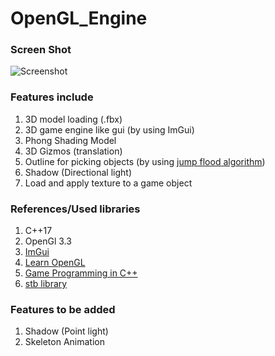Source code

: # OpenGL_Engine

### Screen Shot
![Screenshot](https://github.com/dooeverything/OpenGL_Engine/blob/main/ScreenShots/Screenshot-3.png)

### Features include
 1. 3D model loading (.fbx)
 2. 3D game engine like gui (by using ImGui)
 3. Phong Shading Model
 4. 3D Gizmos (translation)
 5. Outline for picking objects (by using [jump flood algorithm](https://www.comp.nus.edu.sg/~tants/jfa.html))
 6. Shadow (Directional light)
 7. Load and apply texture to a game object

### References/Used libraries
 1. C++17
 2. OpenGl 3.3
 3. [ImGui](https://github.com/ocornut/imgui)
 4. [Learn OpenGL](learnopengl.com)
 5. [Game Programming in C++](https://www.amazon.com/Game-Programming-Creating-Games-Design/dp/0134597206)
 6. [stb library](https://github.com/nothings/stb)

### 

### Features to be added
 1. Shadow (Point light)
 2. Skeleton Animation
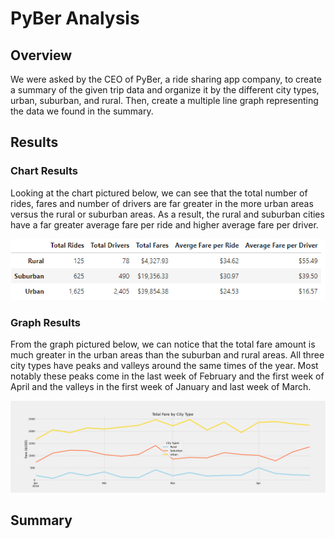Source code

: # PyBer Analysis

## Overview

We were asked by the CEO of PyBer, a ride sharing app company, to create a summary of the given trip data and organize it by the different city types, urban, suburban, and rural. Then, create a multiple line graph representing the data we found in the summary.

## Results

### Chart Results

Looking at the chart pictured below, we can see that the total number of rides, fares and number of drivers are far greater in the more urban areas versus the rural or suburban areas.  As a result, the rural and suburban cities have a far greater average fare per ride and higher average fare per driver.

![alt text](https://github.com/tmidcalf/PyBer_Analysis/blob/main/analysis/PyBer_chart_summary.png?raw=true)

### Graph Results

From the graph pictured below, we can notice that the total fare amount is much greater in the urban areas than the suburban and rural areas. All three city types have peaks and valleys around the same times of the year. Most notably these peaks come in the last week of February and the first week of April and the valleys in the first week of January and last week of March.

![alt text](https://github.com/tmidcalf/PyBer_Analysis/blob/main/analysis/PyBer_fare_summary.png?raw=true)

## Summary
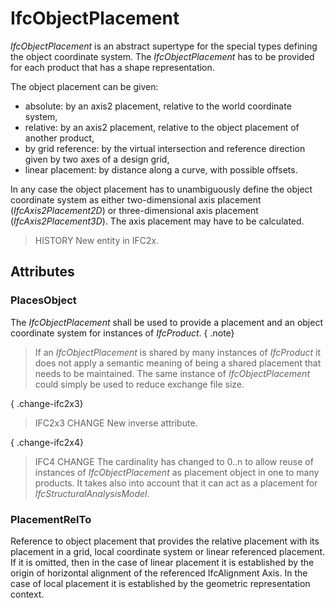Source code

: # IfcObjectPlacement

_IfcObjectPlacement_ is an abstract supertype for the special types defining the object coordinate system. The _IfcObjectPlacement_ has to be provided for each product that has a shape representation.<!-- end of definition -->

The object placement can be given:

* absolute: by an axis2 placement, relative to the world coordinate system,
* relative: by an axis2 placement, relative to the object placement of another product,
* by grid reference: by the virtual intersection and reference direction given by two axes of a design grid,
* linear placement: by distance along a curve, with possible offsets.

In any case the object placement has to unambiguously define the object coordinate system as either two-dimensional axis placement (_IfcAxis2Placement2D_) or three-dimensional axis placement (_IfcAxis2Placement3D_). The axis placement may have to be calculated.

> HISTORY New entity in IFC2x.

## Attributes

### PlacesObject
The _IfcObjectPlacement_ shall be used to provide a placement and
an object coordinate system for instances of _IfcProduct_.
{ .note}
> If an _IfcObjectPlacement_ is shared by many instances of _IfcProduct_ it does not apply a semantic meaning of being a shared placement that needs to be maintained. The same instance of _IfcObjectPlacement_ could simply be used to reduce exchange file size.

{ .change-ifc2x3}
> IFC2x3 CHANGE New inverse attribute.

{ .change-ifc2x4}
> IFC4 CHANGE The cardinality has changed to 0..n to allow reuse of instances of _IfcObjectPlacement_ as placement object in one to many products. It takes also into account that it can act as a placement for _IfcStructuralAnalysisModel_.

### PlacementRelTo
Reference to object placement that provides the relative placement with its placement in a grid, local coordinate system or linear referenced placement. If it is omitted, then in the case of linear placement it is established by the origin of horizontal alignment of the referenced IfcAlignment Axis. In the case of local placement it is established by the geometric representation context.
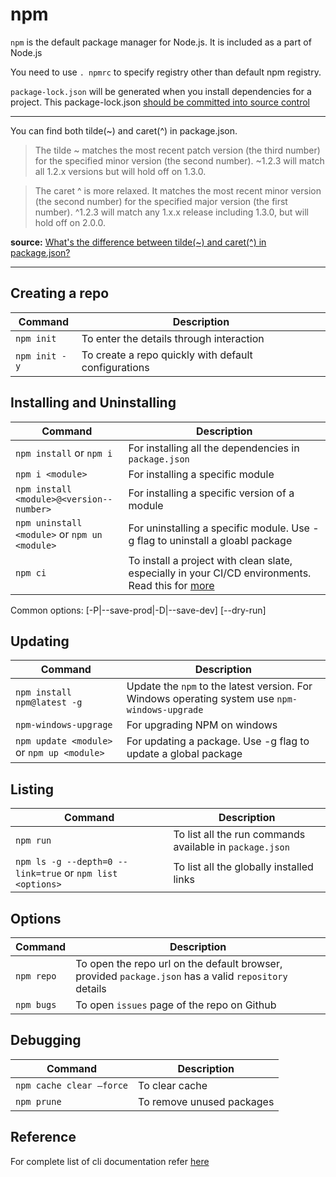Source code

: # npm

`npm` is the default package manager for Node.js. It is included as a part of Node.js

You need to use `. npmrc` to specify registry other than default npm registry.

`package-lock.json` will be generated when you install dependencies for a project. This package-lock.json [should be committed into source control](https://stackoverflow.com/questions/44206782/do-i-commit-the-package-lock-json-file-created-by-npm-5)

------------

You can find both tilde(~) and caret(^) in package.json. 

> The tilde ~ matches the most recent patch version (the third number) for the specified minor version (the second number). ~1.2.3 will match all 1.2.x versions but will hold off on 1.3.0.

> The caret ^ is more relaxed. It matches the most recent minor version (the second number) for the specified major version (the first number). ^1.2.3 will match any 1.x.x release including 1.3.0, but will hold off on 2.0.0.

**source:** [What's the difference between tilde(~) and caret(^) in package.json?](https://stackoverflow.com/a/22345808/978501)


------------

## Creating a repo

|Command|Description|
|-------|-----------|
|`npm init`|To enter the details through interaction|
|`npm init -y`|To create a repo quickly with default configurations|


## Installing and Uninstalling

|Command|Description|
|-------|-----------|
|`npm install` or `npm i` | For installing all the dependencies in `package.json`|
|`npm i <module>` | For installing a specific module|
|`npm install <module>@­<ve­rsi­on-­num­ber>`|For installing a specific version of a module|
|`npm uninstall <module>` or `npm un <module>` |  For uninstalling a specific module. Use -g flag to uninstall a gloabl package|
|`npm ci`| To install a project with clean slate, especially in your CI/CD environments. Read this for [more](https://docs.npmjs.com/cli/ci.html)|

Common options: [-P|--save-prod|-D|--save-dev] [--dry-run]

## Updating

|Command|Description|
|-------|-----------|
|`npm install npm@latest -g`|Update the `npm` to the latest version. For Windows operating system use `npm-windows-upgrade`|
|`npm-windows-upgrage`| For upgrading NPM on windows|
|`npm update <module>` or `npm up <module>`| For updating a package. Use -g flag to update a global package |

## Listing

|Command|Description|
|-------|-----------|
|`npm run`|To list all the run commands available in `package.json`|
|`npm ls -g --depth=0 --link=true` or `npm list <options>`|To list all the globally installed links|


## Options

|Command|Description|
|-------|-----------|
|`npm repo`|To open the repo url on the default browser, provided `package.json` has a valid `repository` details|
|`npm bugs`|To open `issues` page of the repo on Github|

## Debugging

|Command|Description|
|-------|-----------|
|`npm cache clear —force`|To clear cache|
|`npm prune`|To remove unused packages|


## Reference
For complete list of cli documentation refer [here](https://docs.npmjs.com/cli-documentation/)
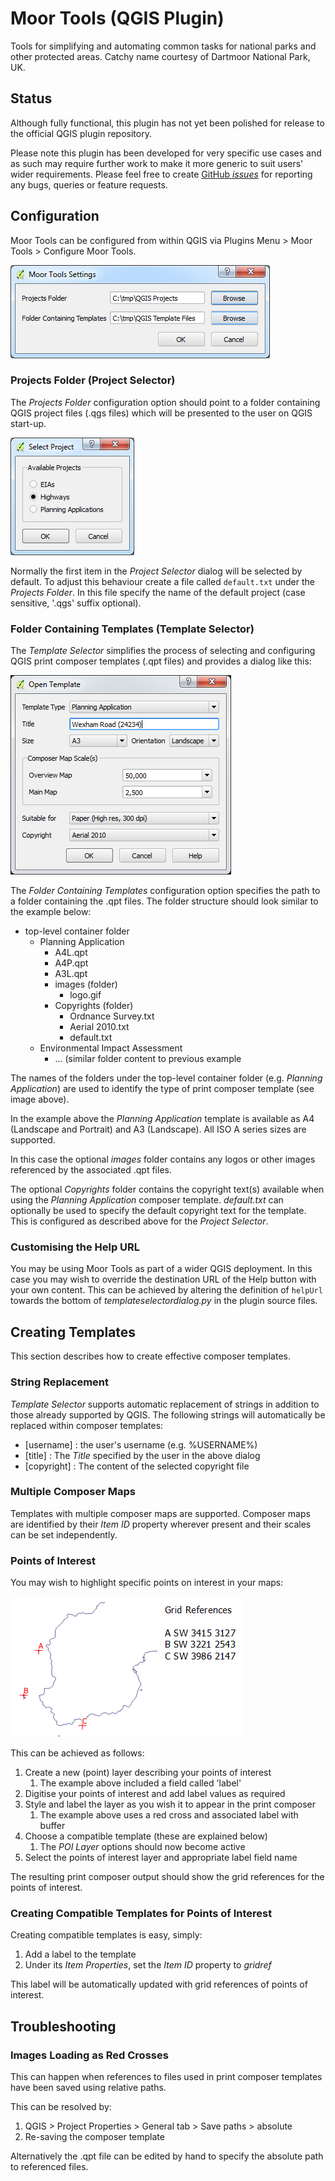 # Moor Tools (QGIS Plugin)

Tools for simplifying and automating common tasks for national parks and other protected areas. Catchy name courtesy of Dartmoor National Park, UK.

## Status

Although fully functional, this plugin has not yet been polished for release to the official QGIS plugin repository.

Please note this plugin has been developed for very specific use cases and as such may require further work to make it more generic to suit users' wider requirements. Please feel free to create [GitHub *issues*](http://fixme.com) for reporting any bugs, queries or feature requests.

## Configuration

Moor Tools can be configured from within QGIS via Plugins Menu > Moor Tools > Configure Moor Tools.

![](Images/moor_tools_config.png) 

### Projects Folder (Project Selector)

The _Projects Folder_ configuration option should point to a folder containing QGIS project files (.qgs files) which will be presented to the user on QGIS start-up. 

![](Images/project_selector.png)

Normally the first item in the _Project Selector_ dialog will be selected by default. To adjust this behaviour create a file called ``default.txt`` under the _Projects Folder_. In this file specify the name of the default project (case sensitive, '.qgs' suffix optional).   

### Folder Containing Templates (Template Selector)

The _Template Selector_ simplifies the process of selecting and configuring QGIS print composer templates (.qpt files) and provides a dialog like this:

![](Images/template_selector.png)

The _Folder Containing Templates_ configuration option specifies the path to a folder containing the .qpt files. The folder structure should look similar to the example below:

- top-level container folder
	- Planning Application
		- A4L.qpt
		- A4P.qpt
		- A3L.qpt
		- images (folder)
			- logo.gif
		- Copyrights (folder)
			- Ordnance Survey.txt
			- Aerial 2010.txt
			- default.txt
	- Environmental Impact Assessment
		- ... (similar folder content to previous example

The names of the folders under the top-level container folder (e.g. _Planning Application_) are used to identify the type of print composer template (see image above).

In the example above the _Planning Application_ template is available as A4 (Landscape and Portrait) and A3 (Landscape). All ISO A series sizes are supported.

In this case the optional _images_ folder contains any logos or other images referenced by the associated .qpt files. 

The optional _Copyrights_ folder contains the copyright text(s) available when using the _Planning Application_ composer template. _default.txt_ can optionally be used to specify the default copyright text for the template. This is configured as described above for the _Project Selector_.

### Customising the Help URL

You may be using Moor Tools as part of a wider QGIS deployment. In this case you may wish to override the destination URL of the Help button with your own content. This can be achieved by altering the definition of ``helpUrl`` towards the bottom of _templateselectordialog.py_ in the plugin source files.

## Creating Templates

This section describes how to create effective composer templates.

### String Replacement

_Template Selector_ supports automatic replacement of strings in addition to those already supported by QGIS. The following strings will automatically be replaced within composer templates:

- [username] : the user's username (e.g. %USERNAME%)
- [title] : The _Title_ specified by the user in the above dialog
- [copyright] : The content of the selected copyright file 

### Multiple Composer Maps    

Templates with multiple composer maps are supported. Composer maps are identified by their _Item ID_ property wherever present and their scales can be set independently.

### Points of Interest

You may wish to highlight specific points on interest in your maps: 

![](Images/points_of_interest_example.png)

This can be achieved as follows:

1. Create a new (point) layer describing your points of interest
	1.  The example above included a field called 'label'
2. Digitise your points of interest and add label values as required
3. Style and label the layer as you wish it to appear in the print composer
	1. The example above uses a red cross and associated label with buffer
4. Choose a compatible template (these are explained below)
	1. The _POI Layer_ options should now become active
5. Select the points of interest layer and appropriate label field name

The resulting print composer output should show the grid references for the points of interest. 

### Creating Compatible Templates for Points of Interest

Creating compatible templates is easy, simply:

1. Add a label to the template
2. Under its _Item Properties_, set the _Item ID_ property to _gridref_

This label will be automatically updated with grid references of points of interest.    

## Troubleshooting

### Images Loading as Red Crosses

This can happen when references to files used in print composer templates have been saved using relative paths.

This can be resolved by:

1. QGIS > Project Properties > General tab > Save paths > absolute
2. Re-saving the composer template

Alternatively the .qpt file can be edited by hand to specify the absolute path to referenced files. 
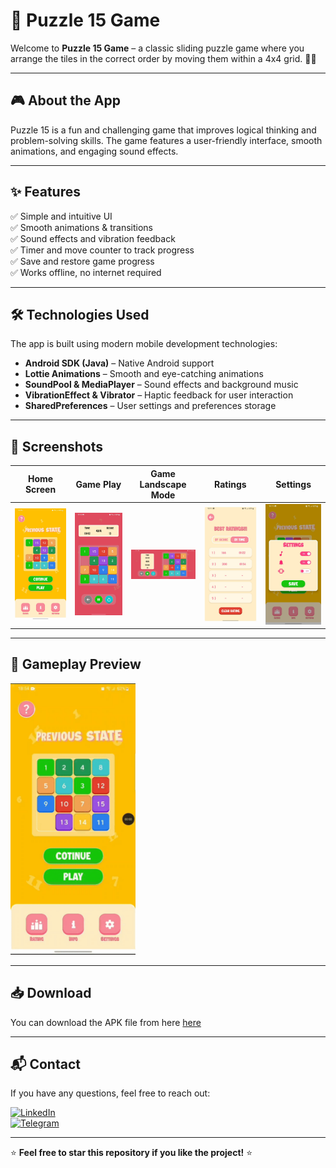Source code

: # 📱 Puzzle 15 Game

Welcome to **Puzzle 15 Game** – a classic sliding puzzle game where you arrange the tiles in the correct order by moving them within a 4x4 grid. 🧩✨

---

## 🎮 About the App
Puzzle 15 is a fun and challenging game that improves logical thinking and problem-solving skills. The game features a user-friendly interface, smooth animations, and engaging sound effects.

---

## ✨ Features
✅ Simple and intuitive UI  
✅ Smooth animations & transitions  
✅ Sound effects and vibration feedback   
✅ Timer and move counter to track progress  
✅ Save and restore game progress  
✅ Works offline, no internet required  

---

## 🛠 Technologies Used
The app is built using modern mobile development technologies:
- **Android SDK (Java)** – Native Android support
- **Lottie Animations** – Smooth and eye-catching animations
- **SoundPool & MediaPlayer** – Sound effects and background music
- **VibrationEffect & Vibrator** – Haptic feedback for user interaction
- **SharedPreferences** – User settings and preferences storage

---

## 📸 Screenshots
| Home Screen | Game Play | Game Landscape Mode | Ratings | Settings |
|------------|---------|------------------|--------|---------|
| <img src="https://github.com/Khonsaid/Puzzle-15-Game/blob/main/photo1.jpg" width="200"> | <img src="https://github.com/Khonsaid/Puzzle-15-Game/blob/main/photo2.jpg" width="200"> | <img src="https://github.com/Khonsaid/Puzzle-15-Game/blob/main/photo3.jpg" width="200"> | <img src="https://github.com/Khonsaid/Puzzle-15-Game/blob/main/photo4.jpg" width="200"> | <img src="https://github.com/Khonsaid/Puzzle-15-Game/blob/main/photo5.jpg" width="200"> |

---

## 🎥 Gameplay Preview
<img src="https://github.com/Khonsaid/Puzzle-15-Game/blob/main/puzzle15.gif" width="200">

---

## 📥 Download
You can download the APK file from here [here](https://github.com/Khonsaid/Puzzle-15-Game/raw/main/puzzle15.apk)

---

## 📬 Contact
If you have any questions, feel free to reach out:

[![LinkedIn](https://img.shields.io/badge/LinkedIn-Profile-blue?style=for-the-badge&logo=linkedin)](https://www.linkedin.com/in/khonsaid)  
[![Telegram](https://img.shields.io/badge/Telegram-Message-blue?style=for-the-badge&logo=telegram)](https://t.me/xonsaid)

---

⭐ **Feel free to star this repository if you like the project!** ⭐
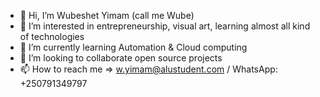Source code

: - 👋 Hi, I’m Wubeshet Yimam (call me Wube)
- 👀 I’m interested in entrepreneurship, visual art, learning almost all kind of technologies
- 🌱 I’m currently learning Automation & Cloud computing
- 💞️ I’m looking to collaborate open source projects
- 📫 How to reach me => w.yimam@alustudent.com / WhatsApp: +250791349797

<!---
wubeshetA/wubeshetA is a ✨ special ✨ repository because its `README.md` (this file) appears on your GitHub profile.
You can click the Preview link to take a look at your changes.
--->
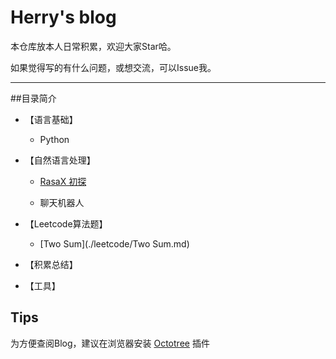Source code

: # Herry's blog
本仓库放本人日常积累，欢迎大家Star哈。

如果觉得写的有什么问题，或想交流，可以Issue我。

---

##目录简介

- 【语言基础】
  - Python

- 【自然语言处理】

  - [RasaX 初探](./nlp/chatbot简介.md)

  - 聊天机器人

- 【Leetcode算法题】
  - [Two Sum](./leetcode/Two Sum.md)

- 【积累总结】

- 【工具】



## Tips

为方便查阅Blog，建议在浏览器安装 [Octotree](https://github.com/buunguyen/octotree) 插件

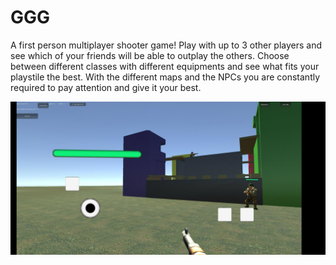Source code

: # GGG
A first person multiplayer shooter game! Play with up to 3 other players and see which of your friends will be able to outplay the others.
Choose between different classes with different equipments and see what fits your playstile the best. With the different maps and the NPCs you are constantly required to pay attention and give it your best.

![GGG](GGG1.png)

WHAT NEEDS TO BE DONE:
Nothing but the lines from the one containing "# Moor Tools (QGIS Plugin)" through the one containing "In the example" should appear, copied exactly from the material above and without pictures.

COMPLETED EXERCISE:
 # Moor Tools (QGIS Plugin)

Tools for simplifying and automating common tasks for national parks and other protected areas. Catchy name courtesy of Dartmoor National Park, UK.

## Status

Although fully functional, this plugin has not yet been polished for release to the official QGIS plugin repository.

Please note this plugin has been developed for very specific use cases and as such may require further work to make it more generic to suit users' wider requirements. Please feel free to create [GitHub *issues*](http://fixme.com) for reporting any bugs, queries or feature requests.

## Configuration

Moor Tools can be configured from within QGIS via Plugins Menu > Moor Tools > Configure Moor Tools.

![](Images/moor_tools_config.png) 

### Projects Folder (Project Selector)

The _Projects Folder_ configuration option should point to a folder containing QGIS project files (.qgs files) which will be presented to the user on QGIS start-up. 

![](Images/project_selector.png)

Normally the first item in the _Project Selector_ dialog will be selected by default. To adjust this behaviour create a file called ``default.txt`` under the _Projects Folder_. In this file specify the name of the default project (case sensitive, '.qgs' suffix optional).   

### Folder Containing Templates (Template Selector)

The _Template Selector_ simplifies the process of selecting and configuring QGIS print composer templates (.qpt files) and provides a dialog like this:

![](Images/template_selector.png)

The _Folder Containing Templates_ configuration option specifies the path to a folder containing the .qpt files. The folder structure should look similar to the example below:

- top-level container folder
	- Planning Application
		- A4L.qpt
		- A4P.qpt
		- A3L.qpt
		- images (folder)
			- logo.gif
		- Copyrights (folder)
			- Ordnance Survey.txt
			- Aerial 2010.txt
			- default.txt
	- Environmental Impact Assessment
		- ... (similar folder content to previous example

The names of the folders under the top-level container folder (e.g. _Planning Application_) are used to identify the type of print composer template (see image above).

In the example above the _Planning Application_ template is available as A4 (Landscape and Portrait) and A3 (Landscape). All ISO A series sizes are supported.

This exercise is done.